Recentrando a discussão: até hoje nunca vingou a estratégia de tentar obter pela via judicial o que se não consegue no mercado concorrencial. Dois exemplos. A indústria musical passou os anos 1995-2005 a perseguir “os piratas” que nunca constituíram ameaça. Na realidade, quem lhes ficou com o negócio foram a Apple, a Netflix e mais meia dúzia de empresas das indústrias de tecnologia. Os editores e livreiros andaram — ainda andam… — a investir no “combate à pirataria” enquanto a Amazon calmamente lhes ficava com o negócio [ler a este propósito SOPA and PIPA are bad industrial policy, de Tim O'Reilly].

Isto para concluir que o combate à pirataria não é na realidade o objetivo das leis a que temos assistido até hoje, emanadas das indústrias moribundas. A fazer-se, esse combate será travado, e eventualmente ganho, pelas empresas emergentes.

Que consequências poderá [vir a] ter a aprovação destas leis [depois de refeitas]?

Nos Estados Unidos há duas preocupações fundamentais: o desastre que representaria o fim da autonomia empreendedora das empresas que lideram a renovação da economia americana, que são as tecnológicas, e o marasmo intelectual e criativo que se seguiria, com o país subitamente mergulhado numa redoma em que só as vozes certificadas pela indústria dos direitos de autor teriam acesso à publicação. Tal como estão, é impensável que as leis passem. E já há alternativas sensatas e emanadas desse setor que é encarado, bem ou mal, como a salvação da economia americana.

Em terceiro lugar, a lei destruiria a Internet e as redes sociais como o Facebook. Isto antes de falarmos das consequências ao nível da liberdade de expressão e da colisão com a Constituição americana.

Afetarão o utilizador da Internet em Portugal?

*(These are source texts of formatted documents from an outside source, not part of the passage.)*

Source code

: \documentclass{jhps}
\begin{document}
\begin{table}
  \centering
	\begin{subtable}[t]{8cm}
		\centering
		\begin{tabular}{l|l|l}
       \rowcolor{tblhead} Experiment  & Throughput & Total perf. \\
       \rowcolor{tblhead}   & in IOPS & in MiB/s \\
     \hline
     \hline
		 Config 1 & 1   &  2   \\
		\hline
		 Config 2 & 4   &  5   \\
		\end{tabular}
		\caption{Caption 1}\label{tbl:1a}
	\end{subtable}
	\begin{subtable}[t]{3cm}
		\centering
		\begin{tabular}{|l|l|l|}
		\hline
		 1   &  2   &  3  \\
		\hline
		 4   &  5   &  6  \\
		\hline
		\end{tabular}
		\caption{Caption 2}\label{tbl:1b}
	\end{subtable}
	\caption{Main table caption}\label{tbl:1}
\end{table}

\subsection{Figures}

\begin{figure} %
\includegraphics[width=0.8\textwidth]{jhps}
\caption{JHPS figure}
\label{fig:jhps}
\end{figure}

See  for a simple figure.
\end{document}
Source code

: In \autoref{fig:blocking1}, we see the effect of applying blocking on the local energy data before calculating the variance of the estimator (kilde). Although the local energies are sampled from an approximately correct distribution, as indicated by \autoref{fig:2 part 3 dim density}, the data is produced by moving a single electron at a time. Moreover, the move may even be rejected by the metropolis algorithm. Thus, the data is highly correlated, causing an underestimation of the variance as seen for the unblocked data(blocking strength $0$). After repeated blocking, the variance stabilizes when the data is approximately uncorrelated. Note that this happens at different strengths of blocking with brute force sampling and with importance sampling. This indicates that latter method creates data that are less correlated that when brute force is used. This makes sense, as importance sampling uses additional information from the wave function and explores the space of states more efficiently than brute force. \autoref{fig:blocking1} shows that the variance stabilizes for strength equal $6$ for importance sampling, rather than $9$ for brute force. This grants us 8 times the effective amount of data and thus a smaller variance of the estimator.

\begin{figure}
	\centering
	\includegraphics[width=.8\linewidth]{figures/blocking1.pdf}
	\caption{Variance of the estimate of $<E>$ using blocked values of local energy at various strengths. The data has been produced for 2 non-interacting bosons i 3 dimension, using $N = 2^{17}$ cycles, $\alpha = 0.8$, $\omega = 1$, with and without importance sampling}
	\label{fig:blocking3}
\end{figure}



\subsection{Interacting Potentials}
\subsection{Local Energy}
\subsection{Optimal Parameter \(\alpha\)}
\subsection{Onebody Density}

Esse é outro aspecto desta peculiar iniciativa legislativa americana: não beliscaria, sequer, os infratores mas teria o poder de prejudicar milhões de pessoas em todo o mundo, Portugal incluído. Já nem falo da falta de acesso a sites americanos como o Google e o Facebook. No texto inicial da lei ora proposta, bastaria um leitor de um jornal online apontar, nos comentários, um site que os “polícias” indigitados pela lei considerassem ser ilegal para o endereço desse jornal ser retirado das listas mundiais.

Posfácio explicativo

A meio da semana o Pedro Cordeiro, do Expresso, colocou-me algumas questões sobre os projetos legislativos americanos SOPA e o PIPA — já adiados sine die pelos seus proponentes. As respostas foram dadas para um artigo a publicar este sábado. Uma fração delas, melhor dizendo, pois o espaço dos jornais é finito e o jornalista faz a escolha do que acha mais importante salientar.

Publico-as aqui para efeitos de arquivo pessoal.